Pi Cheng Chen - One of the best experts on this subject based on the ideXlab platform.

  • resource and waste stream modeling and visualization as decision support tools for sustainable materials management
    Journal of Cleaner Production, 2017
    Co-Authors: Pi Cheng Chen, Kun-hsing Liu
    Abstract:

    Abstract Sustainable Materials Management requires the knowledge of complex material flow system. However, it's difficult for the policy maker and industries to know the flows for the lack of the expertise to implement material flow analysis. Facing this issue, we designed a web-based tool to generate interactive Sankey Diagrams for developing strategies to sustainably manage resource and waste flows through a complex economy. By examining the opportunities across a material's lifecycle, this tool supports sustainable materials management, which is important in reducing environmental pressures and the demand for resource extraction. Three applications were developed for (1) tracking resource flows along supply chains, (2) identifying economic activities that cause waste generation, and (3) tracing the material footprints for a sector. To finish the applications, we integrated a comprehensive resource and waste database with several input–output analysis based material flow models. For easy recognition of the key flows and activities, Sankey Diagrams can be generated using a data-visualization technology. This article demonstrates the material management practices that can be discovered with the information of the flow system from the applications. Examine the flow paths of resources, several practices for sand and gravels are formulated based on the key activities in processing or using the material. Overviewing the driving forces of industrial wastes, we also pinpoint the practices to reduce the generation of coal ash. Tracking the resource footprints of economic activities, we highlight that the construction sector can use the cement made from blast furnace slag as to reduce the footprint. Also, we explain how this approach facilitates the coordination of government's interagency actions and the engagement of private sectors.

  • identifying the drivers of environmental risk through a model integrating substance flow and input output analysis
    Ecological Economics, 2014
    Co-Authors: Pi Cheng Chen, Douglas Crawfordbrown, Chi Hui Chang
    Abstract:

    Abstract In addition to risk assessment, effective environmental risk management requires information indicating sources and driving forces of risks.

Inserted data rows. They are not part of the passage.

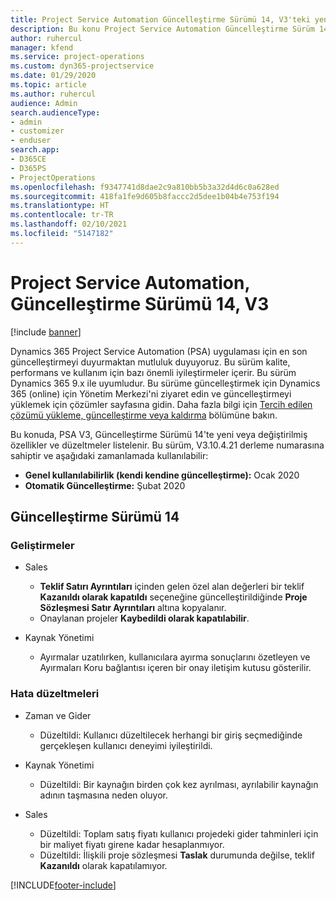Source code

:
 ```yaml
---
title: Project Service Automation Güncelleştirme Sürümü 14, V3'teki yenilikler veya değişiklikler
description: Bu konu Project Service Automation Güncelleştirme Sürüm 14 V3'teki yenilikler hakkında bilgi sağlar.
author: ruhercul
manager: kfend
ms.service: project-operations
ms.custom: dyn365-projectservice
ms.date: 01/29/2020
ms.topic: article
ms.author: ruhercul
audience: Admin
search.audienceType:
- admin
- customizer
- enduser
search.app:
- D365CE
- D365PS
- ProjectOperations
ms.openlocfilehash: f9347741d8dae2c9a810bb5b3a32d4d6c0a628ed
ms.sourcegitcommit: 418fa1fe9d605b8faccc2d5dee1b04b4e753f194
ms.translationtype: HT
ms.contentlocale: tr-TR
ms.lasthandoff: 02/10/2021
ms.locfileid: "5147182"
---
```

# <a name="project-service-automation-update-release-14-v3"></a>Project Service Automation, Güncelleştirme Sürümü 14, V3

[!include [banner](../includes/psa-now-project-operations.md)]

Dynamics 365 Project Service Automation (PSA) uygulaması için en son güncelleştirmeyi duyurmaktan mutluluk duyuyoruz. Bu sürüm kalite, performans ve kullanım için bazı önemli iyileştirmeler içerir. Bu sürüm Dynamics 365 9.x ile uyumludur. Bu sürüme güncelleştirmek için Dynamics 365 (online) için Yönetim Merkezi'ni ziyaret edin ve güncelleştirmeyi yüklemek için çözümler sayfasına gidin. Daha fazla bilgi için [Tercih edilen çözümü yükleme, güncelleştirme veya kaldırma](https://docs.microsoft.com/power-platform/admin/install-remove-preferred-solution) bölümüne bakın.

Bu konuda, PSA V3, Güncelleştirme Sürümü 14'te yeni veya değiştirilmiş özellikler ve düzeltmeler listelenir. Bu sürüm, V3.10.4.21 derleme numarasına sahiptir ve aşağıdaki zamanlamada kullanılabilir:

- **Genel kullanılabilirlik (kendi kendine güncelleştirme):** Ocak 2020
- **Otomatik Güncelleştirme:** Şubat 2020

## <a name="update-release-14"></a>Güncelleştirme Sürümü 14

### <a name="enhancements"></a>Geliştirmeler

- Sales

     - **Teklif Satırı Ayrıntıları** içinden gelen özel alan değerleri bir teklif **Kazanıldı olarak kapatıldı** seçeneğine güncelleştirildiğinde **Proje Sözleşmesi Satır Ayrıntıları** altına kopyalanır.
     - Onaylanan projeler **Kaybedildi olarak kapatılabilir**.

- Kaynak Yönetimi

     - Ayırmalar uzatılırken, kullanıcılara ayırma sonuçlarını özetleyen ve Ayırmaları Koru bağlantısı içeren bir onay iletişim kutusu gösterilir.


### <a name="bug-fixes"></a>Hata düzeltmeleri

- Zaman ve Gider

     - Düzeltildi: Kullanıcı düzeltilecek herhangi bir giriş seçmediğinde gerçekleşen kullanıcı deneyimi iyileştirildi.

- Kaynak Yönetimi

     - Düzeltildi: Bir kaynağın birden çok kez ayrılması, ayrılabilir kaynağın adının taşmasına neden oluyor.

- Sales

     - Düzeltildi: Toplam satış fiyatı kullanıcı projedeki gider tahminleri için bir maliyet fiyatı girene kadar hesaplanmıyor.
     - Düzeltildi: İlişkili proje sözleşmesi **Taslak** durumunda değilse, teklif **Kazanıldı** olarak kapatılamıyor.



[!INCLUDE[footer-include](../includes/footer-banner.md)]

Systematic substance flow analysis can indicate critical emissions and potential strategies of risk reduction by mapping the flows of toxic substances throughout the economic system. This research developed an integrated modeling framework for examining the connections between driving forces and environmental risk. Three methodologies, including substance flow modeling, input–output model, and environmental risk assessment, were integrated into the framework. We built a model of lead flow system integrating four risk chain modules, which are corresponding to the Driver, Presser, State, and Impact component of DPSIR environmental management framework. Thus, risk can be backtraced to its exposure pathways, emission sources, and driving forces. In the results, Sankey Diagrams are presented to highlight the sources and driving forces of the lead flow system. Among the driving forces, unit change in the demand on computer products is associated with the most significant change in risk of lead. Backtracing the contributions of the causes along the risk chain, the sectors of electronic product and computer product had driven the electronic supply chain which contributes the greatest to risk of lead by discharging into water body.